In [1]:
import math
from collections import Counter
import numpy as np

In [2]:
# --- 1. Data Preprocessing ---
class Corpus:
    def __init__(self, train_path, val_path, unk_threshold=1):
        self.train_path = train_path
        self.val_path = val_path
        self.unk_threshold = unk_threshold
        
        self.vocab = set()
        self.train_corpus_unk = []
        self.val_corpus_unk = []

    def load_and_prepare_data(self):
        print("Loading and preparing data...")
        # 1. Load and tokenize sentences from the file
        raw_train_corpus = self._preprocess_file(self.train_path)
        raw_val_corpus = self._preprocess_file(self.val_path)

        # 2. Create vocabulary from training data and handle <UNK> tokens
        self.vocab, self.train_corpus_unk = self._handle_unknowns(raw_train_corpus)

        # 3. Replace words in validation data with <UNK> based on the created vocabulary
        self.val_corpus_unk = self._replace_oov(raw_val_corpus, self.vocab)
        print("Data preparation complete.")

    def _preprocess_file(self, file_path):
        processed_sentences = []
        with open(file_path, 'r', encoding='utf-8') as f:
            for line in f:
                tokens = line.lower().strip().split()
                if tokens:
                    processed_sentences.append(['<s>'] + tokens + ['</s>'])
        return processed_sentences

    def _handle_unknowns(self, corpus):
        # Counts word frequencies and replaces words below a threshold with <UNK>.
        # Count the frequency of all words
        word_counts = Counter(word for sentence in corpus for word in sentence)
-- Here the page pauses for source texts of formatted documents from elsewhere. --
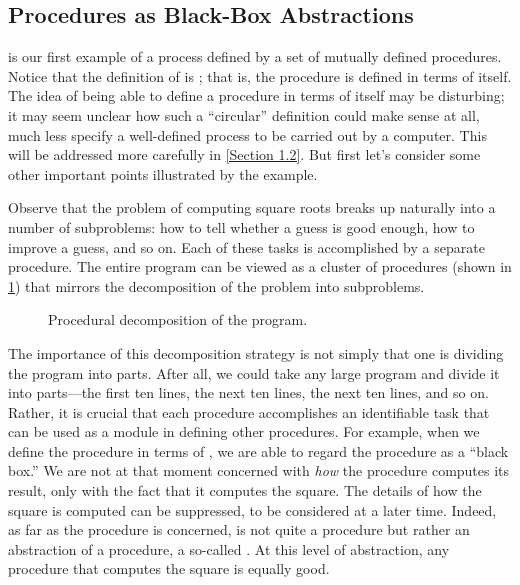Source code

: \subsection{Procedures as Black-Box Abstractions}
\label{Section 1.1.8}

 is our first example of a process defined by a set of mutually defined procedures.
Notice that the definition of  is ;
that is, the procedure is defined in terms of itself.
The idea of being able to define a procedure in terms of itself may be disturbing;
it may seem unclear how such a “circular” definition could make sense at all, much less specify a well-defined process to be carried out by a computer.
This will be addressed more carefully in \cref{Section 1.2}.
But first let’s consider some other important points illustrated by the  example.

Observe that the problem of computing square roots breaks up naturally into a number of subproblems:
how to tell whether a guess is good enough, how to improve a guess, and so on.
Each of these tasks is accomplished by a separate procedure.
The entire  program can be viewed as a cluster of procedures (shown in \cref{Figure 1.2}) that mirrors the decomposition of the problem into subproblems.

\begin{figure}[tb]
	\centering
	
	\caption{
		Procedural decomposition of the  program.
	}
	\label{Figure 1.2}
\end{figure}

The importance of this decomposition strategy is not simply that one is dividing the program into parts.
After all, we could take any large program and divide it into parts---the first ten lines, the next ten lines, the next ten lines, and so on.
Rather, it is crucial that each procedure accomplishes an identifiable task that can be used as a module in defining other procedures.
For example, when we define the  procedure in terms of , we are able to regard the  procedure as a “black box.”
We are not at that moment concerned with \emph{how} the procedure computes its result, only with the fact that it computes the square.
The details of how the square is computed can be suppressed, to be considered at a later time.
Indeed, as far as the  procedure is concerned,  is not quite a procedure but rather an abstraction of a procedure, a so-called .
At this level of abstraction, any procedure that computes the square is equally good.

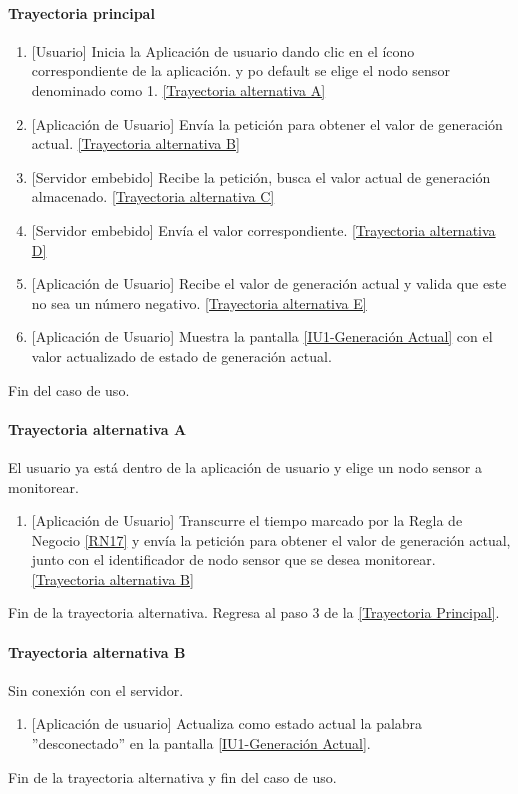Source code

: \paragraph{Trayectoria principal}
    \label{SUB-U-CU1.1:TP}
	\begin{enumerate}
	    \item {[Usuario]} Inicia la Aplicación de usuario dando clic en el ícono correspondiente de la aplicación. y po default se elige el nodo sensor denominado como 1. \hyperref[SUB-U-CU1.1:TA]{[Trayectoria alternativa A]}
	    \item {[Aplicación de Usuario]} Envía la petición para obtener el valor de generación actual. \hyperref[SUB-U-CU1.1:TB]{[Trayectoria alternativa B]} 
	    \item {[Servidor embebido]} Recibe la petición, busca el valor actual de generación almacenado. \hyperref[SUB-U-CU1.1:TC]{[Trayectoria alternativa C]}
	    \item {[Servidor embebido]} Envía el valor correspondiente. \hyperref[SUB-U-CU1.1:TD]{[Trayectoria alternativa D]} 
	    \item {[Aplicación de Usuario]} Recibe el valor de generación actual y valida que este no sea un número negativo. \hyperref[SUB-U-CU1.1:TE]{[Trayectoria alternativa E]} 
	    \item {[Aplicación de Usuario]} Muestra la pantalla \hyperref[fig:monitoreo]{[IU1-Generación Actual]} con el valor actualizado de estado de generación actual.
	\end{enumerate}
	Fin del caso de uso.

\paragraph{Trayectoria alternativa A} \label{SUB-U-CU1.1:TA}
	El usuario ya está dentro de la aplicación de usuario y elige un nodo sensor a monitorear.
	\begin{enumerate}[label=A\arabic*.]
		\item {[Aplicación de Usuario]} Transcurre el tiempo marcado por la Regla de Negocio \ref{RN17} y envía la petición para obtener el valor de generación actual, junto con el identificador de nodo sensor que se desea monitorear. \hyperref[SUB-U-CU1.1:TB]{[Trayectoria alternativa B]} 
	\end{enumerate}
	Fin de la trayectoria alternativa. Regresa al paso 3 de la \hyperref[SUB-U-CU1.1:TP]{[Trayectoria Principal]}.

\paragraph{Trayectoria alternativa B} \label{SUB-U-CU1.1:TB}
	Sin conexión con el servidor.
	\begin{enumerate}[label=B\arabic*.]
		\item {[Aplicación de usuario]} Actualiza como estado actual la palabra ''desconectado'' en la pantalla \hyperref[fig:monitoreo]{[IU1-Generación Actual]}.
	\end{enumerate}
	Fin de la trayectoria alternativa y fin del caso de uso.

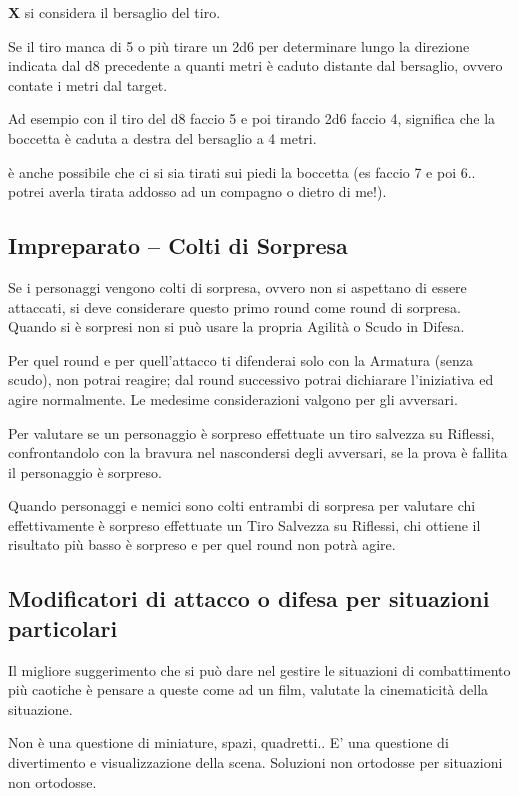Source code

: \documentclass[a4paper,11pt,twoside,openany]{book}
\begin{document}
\textbf{X} si considera il bersaglio del tiro.

Se il tiro manca di 5 o più tirare un 2d6 per determinare lungo la direzione indicata dal d8 precedente a quanti metri è caduto distante dal bersaglio, ovvero contate i metri dal target.

Ad esempio con il tiro del d8 faccio 5 e poi tirando 2d6 faccio 4, significa che la boccetta è caduta a destra del bersaglio a 4 metri.

è anche possibile che ci si sia tirati sui piedi la boccetta (es faccio 7 e poi 6.. potrei averla tirata addosso ad un compagno o dietro di me!).

\subsection{Impreparato -- Colti di Sorpresa}

Se i personaggi vengono colti di sorpresa, ovvero non si aspettano di essere attaccati, si deve considerare questo primo round come round di sorpresa. Quando si è sorpresi non si può usare la propria Agilità o Scudo in Difesa.

Per quel round e per quell'attacco ti difenderai solo con la Armatura (senza scudo), non potrai reagire; dal round successivo potrai dichiarare l'iniziativa ed agire normalmente. Le medesime considerazioni valgono per gli avversari.

Per valutare se un personaggio è sorpreso effettuate un tiro salvezza su Riflessi, confrontandolo con la bravura nel nascondersi degli avversari, se la prova è fallita il personaggio è sorpreso.

Quando personaggi e nemici sono colti entrambi di sorpresa per valutare chi effettivamente è sorpreso effettuate un Tiro Salvezza su Riflessi, chi ottiene il risultato più basso è sorpreso e per quel round non potrà agire.

\subsection{Modificatori di attacco o difesa per situazioni particolari} 

Il migliore suggerimento che si può dare nel gestire le situazioni di combattimento più caotiche è pensare a queste come ad un film, valutate la cinematicità della situazione.

Non è una questione di miniature, spazi, quadretti.. E' una questione di divertimento e visualizzazione della scena. Soluzioni non ortodosse per situazioni non ortodosse.
\end{document}
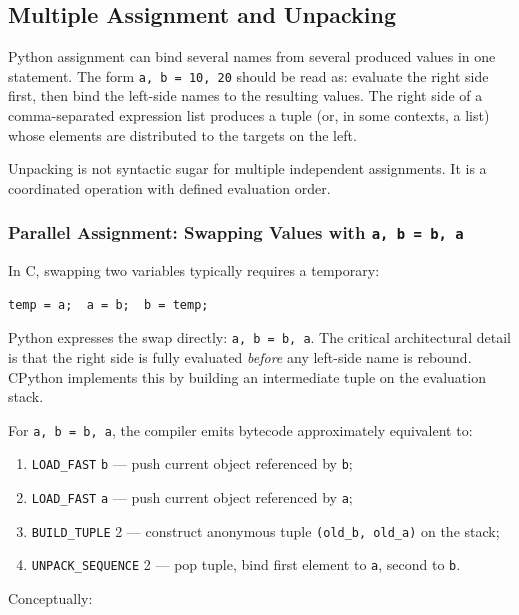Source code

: \subsection{Multiple Assignment and Unpacking}

Python assignment can bind several names from several produced values in one statement. The form \texttt{a, b = 10, 20} should be read as: evaluate the right side first, then bind the left-side names to the resulting values. The right side of a comma-separated expression list produces a tuple (or, in some contexts, a list) whose elements are distributed to the targets on the left.

Unpacking is not syntactic sugar for multiple independent assignments. It is a coordinated operation with defined evaluation order.

\subsubsection{Parallel Assignment: Swapping Values with \texttt{a, b = b, a}}

In C, swapping two variables typically requires a temporary:

\begin{verbatim}
temp = a;  a = b;  b = temp;
\end{verbatim}

Python expresses the swap directly: \texttt{a, b = b, a}. The critical architectural detail is that the right side is fully evaluated \emph{before} any left-side name is rebound. CPython implements this by building an intermediate tuple on the evaluation stack.

For \texttt{a, b = b, a}, the compiler emits bytecode approximately equivalent to:

\begin{enumerate}
    \item \texttt{LOAD\_FAST} \texttt{b} --- push current object referenced by \texttt{b};
    \item \texttt{LOAD\_FAST} \texttt{a} --- push current object referenced by \texttt{a};
    \item \texttt{BUILD\_TUPLE} 2 --- construct anonymous tuple \texttt{(old\_b, old\_a)} on the stack;
    \item \texttt{UNPACK\_SEQUENCE} 2 --- pop tuple, bind first element to \texttt{a}, second to \texttt{b}.
\end{enumerate}

Conceptually:

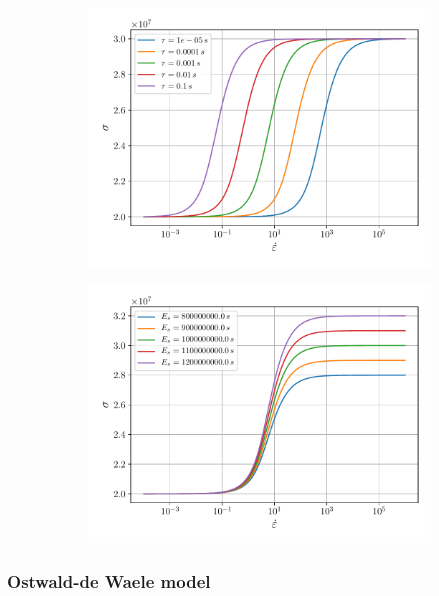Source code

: \documentclass[12pt]{article}
\begin{document}
\begin{figure}
	\begin{subfigure}{0.48\textwidth}
		\centering
		\includegraphics[width=\linewidth]{e-dot-stress-tau}
	\end{subfigure}
	\begin{subfigure}{0.48\textwidth}
		\centering
		\includegraphics[width=\linewidth]{e-dot-stress-E}
	\end{subfigure}

\end{figure}

\subsubsection{Ostwald-de Waele model}
\end{document}
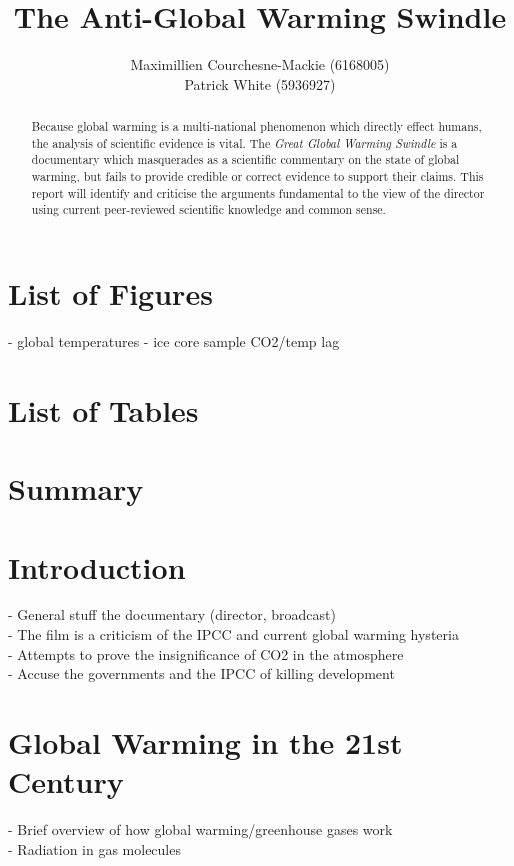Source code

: \documentclass[12pt]{article}
\title{The Anti-Global Warming Swindle}
\author{Maximillien Courchesne-Mackie (6168005) \\
             Patrick White (5936927)}
\date{}
\begin{document}
\maketitle
\newpage

\begin{abstract}
    Because global warming is a multi-national phenomenon which directly effect humans, the analysis                                  of scientific evidence is vital. The \textit{Great Global Warming Swindle} is a documentary which masquerades as a scientific commentary on the state of global warming, but fails to provide credible or correct evidence to support their claims. This report will identify and criticise the arguments fundamental to the view of the director using current peer-reviewed scientific knowledge and common sense.
\end{abstract}
\newpage

\tableofcontents
\newpage

\section*{List of Figures}
    - global temperatures
    - ice core sample CO2/temp lag
\section*{List of Tables}
\newpage

\section*{Summary}
\newpage

\section{Introduction}
	- General stuff the documentary (director, broadcast) \\
	- The film is a criticism of the IPCC and current global warming hysteria \\
	- Attempts to prove the insignificance of CO2 in the atmosphere \\
	- Accuse the governments and the IPCC of killing development \\
\section{Global Warming in the 21st Century}
	- Brief overview of how global warming/greenhouse gases work\\
	- Radiation in gas molecules\\
\end{document}
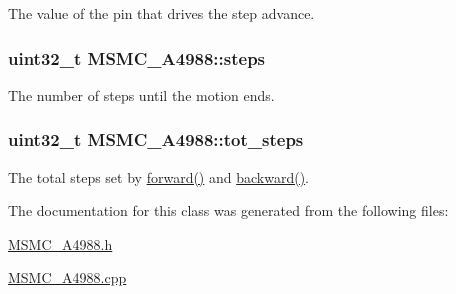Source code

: The value of the pin that drives the step advance. 

\hypertarget{class_m_s_m_c___a4988_aa85fc95facc940db652cd2f545f033cd}{
\subsubsection[{steps}]{\setlength{\rightskip}{0pt plus 5cm}uint32\+\_\+t M\+S\+M\+C\+\_\+\+A4988\+::steps\hspace{0.3cm}{\ttfamily [private]}}}\label{class_m_s_m_c___a4988_aa85fc95facc940db652cd2f545f033cd}


The number of steps until the motion ends. 

\hypertarget{class_m_s_m_c___a4988_aa7de83eb15a9f82533b898146921939b}{
\subsubsection[{tot\+\_\+steps}]{\setlength{\rightskip}{0pt plus 5cm}uint32\+\_\+t M\+S\+M\+C\+\_\+\+A4988\+::tot\+\_\+steps\hspace{0.3cm}{\ttfamily [private]}}}\label{class_m_s_m_c___a4988_aa7de83eb15a9f82533b898146921939b}


The total steps set by \hyperlink{class_m_s_m_c___a4988_a9acdbabf546656a6436e89579e8fcfca}{forward()} and \hyperlink{class_m_s_m_c___a4988_a836bed9e28e723ead2a94446bb704869}{backward()}. 



The documentation for this class was generated from the following files\+:\begin{DoxyCompactItemize}
\item 
\hyperlink{_m_s_m_c___a4988_8h}{M\+S\+M\+C\+\_\+\+A4988.\+h}\item 
\hyperlink{_m_s_m_c___a4988_8cpp}{M\+S\+M\+C\+\_\+\+A4988.\+cpp}\end{DoxyCompactItemize}
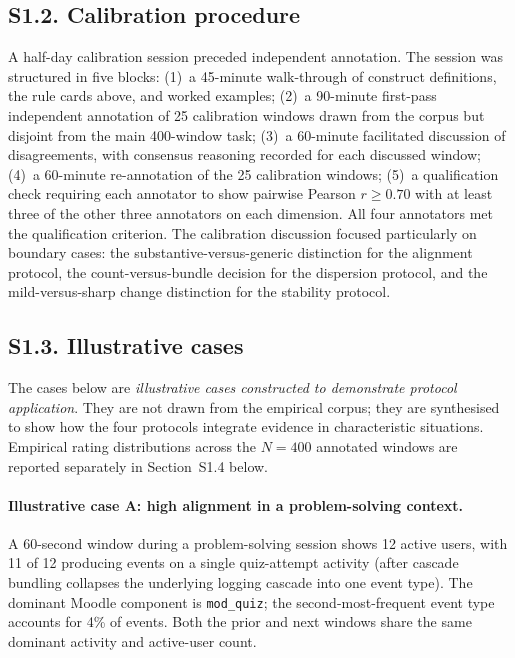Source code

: \documentclass[preprint,12pt,authoryear]{elsarticle}
\begin{document}
\subsection*{S1.2. Calibration procedure}
\label{supp:annotation-calibration}

A half-day calibration session preceded independent annotation. The session was structured in five blocks: (1)~a 45-minute walk-through of construct definitions, the rule cards above, and worked examples; (2)~a 90-minute first-pass independent annotation of 25 calibration windows drawn from the corpus but disjoint from the main 400-window task; (3)~a 60-minute facilitated discussion of disagreements, with consensus reasoning recorded for each discussed window; (4)~a 60-minute re-annotation of the 25 calibration windows; (5)~a qualification check requiring each annotator to show pairwise Pearson $r \geq 0.70$ with at least three of the other three annotators on each dimension. All four annotators met the qualification criterion. The calibration discussion focused particularly on boundary cases: the substantive-versus-generic distinction for the alignment protocol, the count-versus-bundle decision for the dispersion protocol, and the mild-versus-sharp change distinction for the stability protocol.

\subsection*{S1.3. Illustrative cases}
\label{supp:annotation-illustrative}

The cases below are \textit{illustrative cases constructed to demonstrate protocol application}. They are not drawn from the empirical corpus; they are synthesised to show how the four protocols integrate evidence in characteristic situations. Empirical rating distributions across the $N = 400$ annotated windows are reported separately in Section~S1.4 below.

\paragraph{Illustrative case A: high alignment in a problem-solving context.}
A 60-second window during a problem-solving session shows 12 active users, with 11 of 12 producing events on a single quiz-attempt activity (after cascade bundling collapses the underlying logging cascade into one event type). The dominant Moodle component is \texttt{mod\_quiz}; the second-most-frequent event type accounts for 4\% of events. Both the prior and next windows share the same dominant activity and active-user count.
\end{document}
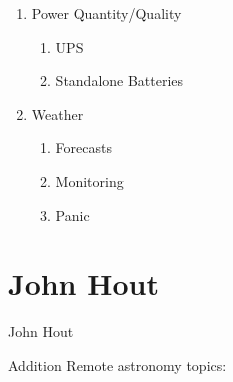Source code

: \documentclass[letter,11pt,oneside]{article}
\begin{document}
\begin{enumerate}
   \item   Power Quantity/Quality
\vspace{-.15cm}
\begin{enumerate}\addtolength{\itemsep}{-0.5\baselineskip}
   \item   UPS
   \item   Standalone Batteries
\end{enumerate}

   \item   Weather
\vspace{-.15cm}
\begin{enumerate}\addtolength{\itemsep}{-0.5\baselineskip}
   \item   Forecasts
   \item   Monitoring
   \item   Panic
\end{enumerate}
\end{enumerate}

\section{John Hout}

John Hout

Addition Remote astronomy topics:
\end{document}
        # Add only words with a frequency greater than the threshold to the vocabulary dictionary.
        vocab = {word for word, count in word_counts.items() if count > self.unk_threshold}
        vocab.update(['<s>', '</s>', '<UNK>'])
        
        processed_corpus = [[word if word in vocab else '<UNK>' for word in sentence] for sentence in corpus]
        return vocab, processed_corpus
    
    def _replace_oov(self, corpus, vocab):
        # Replaces words not in the vocabulary with <UNK>.
        return [[word if word in vocab else '<UNK>' for word in sentence] for sentence in corpus]

In [3]:
# --- 2. N-gram Language Model Class (based on your provided logic) ---

class NgramLanguageModel:
    def __init__(self, n=1, k=0):
        self.n = n
        self.k = k
        self.unigram_counts = Counter()
        self.bigram_counts = Counter()
        self.total_tokens = 0
        self.vocab_size = 0

    def train(self, corpus):
        """Trains the language model on the given corpus."""
        # print("Training model...")
        for sentence in corpus:
            self.total_tokens += len(sentence)
            # --- Unigram Counts ---
            for word in sentence:
                self.unigram_counts[word] += 1

            # --- Bigram Counts ---
            if self.n >= 2:
                for i in range(len(sentence) - 1):
                    bigram = (sentence[i], sentence[i+1])
                    self.bigram_counts[bigram] += 1
        
        self.vocab_size = len(self.unigram_counts)
        # print(f"Training complete. Vocabulary size: {self.vocab_size}")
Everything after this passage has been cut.